Signo inequívoco del extravío de la reacción es su indolencia, su falta de organicidad en amplios grupos sociales. No expresan dolores de nadie, salvo los suyos, y los quieren convertir en agravios nacionales. Naturalmente, nadie los pela. Hablan de polarización porque siguen teniendo gran resonancia mediática, se creen tan valiosos, por calidad, como la mayoría social y política mexicana, y hacen de sus dramas y grillas personales problemas políticos y sociales, justo al revés de lo que haría un intelectual o político orgánico. Sus partidos tienen cortados los cables que los conectaban con grandes grupos, porque se convirtieron en meros traficantes de poder sin proyecto. Sus intelectuales se desvincularon de los intereses colectivos y se siguen pensando como una vanguardia que ya no son. De orgánicos de régimen, pasaron a inorgánicos socialmente, a defensores de sí mismos en nombre de grandes causas.

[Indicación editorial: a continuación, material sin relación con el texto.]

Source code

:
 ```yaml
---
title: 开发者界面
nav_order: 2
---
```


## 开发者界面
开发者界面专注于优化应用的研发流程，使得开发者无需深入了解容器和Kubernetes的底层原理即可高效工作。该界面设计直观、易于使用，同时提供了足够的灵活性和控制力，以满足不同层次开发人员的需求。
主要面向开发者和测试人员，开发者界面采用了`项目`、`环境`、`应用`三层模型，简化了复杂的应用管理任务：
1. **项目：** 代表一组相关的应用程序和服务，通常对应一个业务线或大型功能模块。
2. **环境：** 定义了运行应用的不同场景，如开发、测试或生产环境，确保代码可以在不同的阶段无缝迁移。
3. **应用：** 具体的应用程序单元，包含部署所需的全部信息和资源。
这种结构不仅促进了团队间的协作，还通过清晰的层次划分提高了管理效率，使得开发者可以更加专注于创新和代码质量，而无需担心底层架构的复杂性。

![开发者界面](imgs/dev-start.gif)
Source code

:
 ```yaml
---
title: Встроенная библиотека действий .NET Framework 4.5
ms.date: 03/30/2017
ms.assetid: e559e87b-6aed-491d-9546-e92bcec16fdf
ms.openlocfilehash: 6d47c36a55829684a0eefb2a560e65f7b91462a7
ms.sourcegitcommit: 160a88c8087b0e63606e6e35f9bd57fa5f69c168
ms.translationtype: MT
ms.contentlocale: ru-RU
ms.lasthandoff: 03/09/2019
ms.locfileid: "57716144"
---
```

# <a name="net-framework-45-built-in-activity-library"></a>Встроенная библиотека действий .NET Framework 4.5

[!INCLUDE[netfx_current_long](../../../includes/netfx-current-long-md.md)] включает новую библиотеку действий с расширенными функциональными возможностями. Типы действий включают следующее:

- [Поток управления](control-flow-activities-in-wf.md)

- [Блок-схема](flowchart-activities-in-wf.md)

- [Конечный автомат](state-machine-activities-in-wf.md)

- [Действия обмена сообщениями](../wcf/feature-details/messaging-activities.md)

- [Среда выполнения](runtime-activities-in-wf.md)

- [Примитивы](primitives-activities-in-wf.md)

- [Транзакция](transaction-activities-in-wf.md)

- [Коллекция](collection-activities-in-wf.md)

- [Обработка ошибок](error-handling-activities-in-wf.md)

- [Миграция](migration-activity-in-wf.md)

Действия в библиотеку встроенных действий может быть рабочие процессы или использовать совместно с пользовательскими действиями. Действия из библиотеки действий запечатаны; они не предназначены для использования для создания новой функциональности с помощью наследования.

El ejemplo más delirante es el de Enrique Krauze y sus defensores. En la semana se publicó un reportaje que detallaba que un grupo de oligarcas se puso de acuerdo para socializar un discurso contra AMLO y movilizó para ello a elementos intelectuales como Krauze y Fernando García Ramírez. No se trataría de algo novedoso, inesperado siquiera, y puede debatirse la calidad del reportaje o defenderse a los implicados. A esto se sumó la crítica de Tatiana Clouthier al empresario cultural. Clouthier es una diputada federal, sin acceso a los recursos ni a la difusión del empresario, es decir, es mucho menos poderosa comparativamente. Sin embargo, las solas menciones al intocable ocasionaron que se llamara perseguido por el poder, que fuera reconocido por sus pares como adalid de la libertad, que Felipe Calderón se excediera al llamarlo, además de perseguido, un potencial “líder visible y aglutinador de la libertad y la democracia amenazadas hoy en México”.

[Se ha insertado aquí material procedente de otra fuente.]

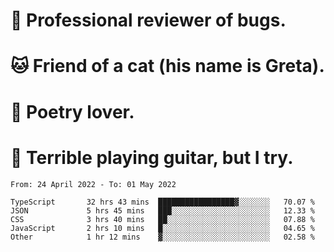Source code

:# 🐛 Professional reviewer of bugs.
# 🐱 Friend of a cat (his name is Greta).
# 📜 Poetry lover.
# 🎸 Terrible playing guitar, but I try.

<!--START_SECTION:waka-->

```text
From: 24 April 2022 - To: 01 May 2022

TypeScript       32 hrs 43 mins  █████████████████▓░░░░░░░   70.07 %
JSON             5 hrs 45 mins   ███░░░░░░░░░░░░░░░░░░░░░░   12.33 %
CSS              3 hrs 40 mins   ██░░░░░░░░░░░░░░░░░░░░░░░   07.88 %
JavaScript       2 hrs 10 mins   █░░░░░░░░░░░░░░░░░░░░░░░░   04.65 %
Other            1 hr 12 mins    ▓░░░░░░░░░░░░░░░░░░░░░░░░   02.58 %
```

<!--END_SECTION:waka-->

Sí hay crisis de libertad de expresión, y grave. La semana pasada asesinaron al periodista Santiago Barroso en Sonora, el sexto en lo que va del nuevo gobierno. Sigue la amenaza que heredamos de los dos sexenios pasados: no hay cambio visible, diagnóstico específico a fondo —aunque ya Alejandro Encinas ha anunciado cambios al mecanismo de protección a periodistas—, no hay una política radicalmente diferente en defensa de la libertad de expresión y del derecho a la información. Pasan los meses y sigue la cuenta de los muertos, la que nos llevó de ser un país considerado como libre en 2006, a uno parcialmente libre en la actualidad (Freedom House). Lo de estos últimos sexenios ha sido una tragedia. Ahora que no están en el poder, los grandes defensores de la libertad abstracta podrían criticar minuciosamente el mecanismo, criticar su implementación, defender al gremio ante la indolencia del poder federal o local. Eso, si realmente les interesara la libertad, pero en realidad lo que los tiene con pendiente es que los critiquen, que los exhiban, que manchen sus nombres con cualquier acusación. La democracia somos nosotros, parecen decir. La libertad es que nos dejen en paz. Está padre su cotorreo y amor propio, pero así no van a ningún lado, ni van a articular nada.